**About this exercise**
Transcribe the data that follows in full. Leave out the pictures.

Dataset items
******************************

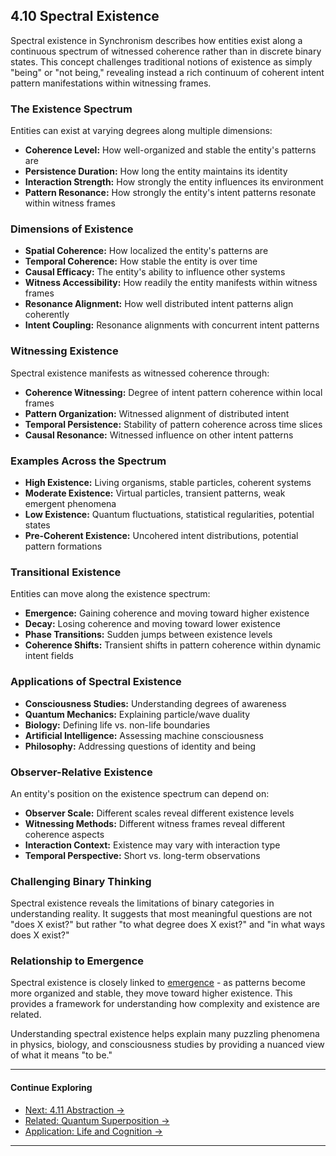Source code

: ## 4.10 Spectral Existence

 Spectral existence in Synchronism describes how entities exist along a continuous spectrum of witnessed coherence rather than in discrete binary states. This concept challenges traditional notions of existence as simply "being" or "not being," revealing instead a rich continuum of coherent intent pattern manifestations within witnessing frames.

 ### The Existence Spectrum

 Entities can exist at varying degrees along multiple dimensions:

 - **Coherence Level:** How well-organized and stable the entity's patterns are
- **Persistence Duration:** How long the entity maintains its identity
- **Interaction Strength:** How strongly the entity influences its environment
- **Pattern Resonance:** How strongly the entity's intent patterns resonate within witness frames

 ### Dimensions of Existence

 - **Spatial Coherence:** How localized the entity's patterns are
- **Temporal Coherence:** How stable the entity is over time
- **Causal Efficacy:** The entity's ability to influence other systems
- **Witness Accessibility:** How readily the entity manifests within witness frames
- **Resonance Alignment:** How well distributed intent patterns align coherently
- **Intent Coupling:** Resonance alignments with concurrent intent patterns

 ### Witnessing Existence

 Spectral existence manifests as witnessed coherence through:

 - **Coherence Witnessing:** Degree of intent pattern coherence within local frames
- **Pattern Organization:** Witnessed alignment of distributed intent
- **Temporal Persistence:** Stability of pattern coherence across time slices
- **Causal Resonance:** Witnessed influence on other intent patterns

 ### Examples Across the Spectrum

 - **High Existence:** Living organisms, stable particles, coherent systems
- **Moderate Existence:** Virtual particles, transient patterns, weak emergent phenomena
- **Low Existence:** Quantum fluctuations, statistical regularities, potential states
- **Pre-Coherent Existence:** Uncohered intent distributions, potential pattern formations

 ### Transitional Existence

 Entities can move along the existence spectrum:

 - **Emergence:** Gaining coherence and moving toward higher existence
- **Decay:** Losing coherence and moving toward lower existence
- **Phase Transitions:** Sudden jumps between existence levels
- **Coherence Shifts:** Transient shifts in pattern coherence within dynamic intent fields

 ### Applications of Spectral Existence

 - **Consciousness Studies:** Understanding degrees of awareness
- **Quantum Mechanics:** Explaining particle/wave duality
- **Biology:** Defining life vs. non-life boundaries
- **Artificial Intelligence:** Assessing machine consciousness
- **Philosophy:** Addressing questions of identity and being

 ### Observer-Relative Existence

 An entity's position on the existence spectrum can depend on:

 - **Observer Scale:** Different scales reveal different existence levels
- **Witnessing Methods:** Different witness frames reveal different coherence aspects
- **Interaction Context:** Existence may vary with interaction type
- **Temporal Perspective:** Short vs. long-term observations

 ### Challenging Binary Thinking

 Spectral existence reveals the limitations of binary categories in understanding reality. It suggests that most meaningful questions are not "does X exist?" but rather "to what degree does X exist?" and "in what ways does X exist?"

 ### Relationship to Emergence

 Spectral existence is closely linked to [emergence](#emergence-patterns) - as patterns become more organized and stable, they move toward higher existence. This provides a framework for understanding how complexity and existence are related.

 Understanding spectral existence helps explain many puzzling phenomena in physics, biology, and consciousness studies by providing a nuanced view of what it means "to be."

---

 #### Continue Exploring

 - [Next: 4.11 Abstraction →](#abstraction)
- [Related: Quantum Superposition →](#quantum-superposition)
- [Application: Life and Cognition →](#life-cognition)

---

******************************

**Your response**
Source code

: ## 4.10 Spectral Existence

 Spectral existence in Synchronism describes how entities exist along a continuous spectrum of witnessed coherence rather than in discrete binary states. This concept challenges traditional notions of existence as simply "being" or "not being," revealing instead a rich continuum of coherent intent pattern manifestations within witnessing frames.

 ### The Existence Spectrum

 Entities can exist at varying degrees along multiple dimensions:

 - **Coherence Level:** How well-organized and stable the entity's patterns are
- **Persistence Duration:** How long the entity maintains its identity
- **Interaction Strength:** How strongly the entity influences its environment
- **Pattern Resonance:** How strongly the entity's intent patterns resonate within witness frames

 ### Dimensions of Existence

 - **Spatial Coherence:** How localized the entity's patterns are
- **Temporal Coherence:** How stable the entity is over time
- **Causal Efficacy:** The entity's ability to influence other systems
- **Witness Accessibility:** How readily the entity manifests within witness frames
- **Resonance Alignment:** How well distributed intent patterns align coherently
- **Intent Coupling:** Resonance alignments with concurrent intent patterns

 ### Witnessing Existence

 Spectral existence manifests as witnessed coherence through:

 - **Coherence Witnessing:** Degree of intent pattern coherence within local frames
- **Pattern Organization:** Witnessed alignment of distributed intent
- **Temporal Persistence:** Stability of pattern coherence across time slices
- **Causal Resonance:** Witnessed influence on other intent patterns

 ### Examples Across the Spectrum

 - **High Existence:** Living organisms, stable particles, coherent systems
- **Moderate Existence:** Virtual particles, transient patterns, weak emergent phenomena
- **Low Existence:** Quantum fluctuations, statistical regularities, potential states
- **Pre-Coherent Existence:** Uncohered intent distributions, potential pattern formations

 ### Transitional Existence

 Entities can move along the existence spectrum:

 - **Emergence:** Gaining coherence and moving toward higher existence
- **Decay:** Losing coherence and moving toward lower existence
- **Phase Transitions:** Sudden jumps between existence levels
- **Coherence Shifts:** Transient shifts in pattern coherence within dynamic intent fields

 ### Applications of Spectral Existence

 - **Consciousness Studies:** Understanding degrees of awareness
- **Quantum Mechanics:** Explaining particle/wave duality
- **Biology:** Defining life vs. non-life boundaries
- **Artificial Intelligence:** Assessing machine consciousness
- **Philosophy:** Addressing questions of identity and being

 ### Observer-Relative Existence

 An entity's position on the existence spectrum can depend on:

 - **Observer Scale:** Different scales reveal different existence levels
- **Witnessing Methods:** Different witness frames reveal different coherence aspects
- **Interaction Context:** Existence may vary with interaction type
- **Temporal Perspective:** Short vs. long-term observations

 ### Challenging Binary Thinking

 Spectral existence reveals the limitations of binary categories in understanding reality. It suggests that most meaningful questions are not "does X exist?" but rather "to what degree does X exist?" and "in what ways does X exist?"

 ### Relationship to Emergence

 Spectral existence is closely linked to [emergence](#emergence-patterns) - as patterns become more organized and stable, they move toward higher existence. This provides a framework for understanding how complexity and existence are related.

 Understanding spectral existence helps explain many puzzling phenomena in physics, biology, and consciousness studies by providing a nuanced view of what it means "to be."

---

 #### Continue Exploring

 - [Next: 4.11 Abstraction →](#abstraction)
- [Related: Quantum Superposition →](#quantum-superposition)
- [Application: Life and Cognition →](#life-cognition)

---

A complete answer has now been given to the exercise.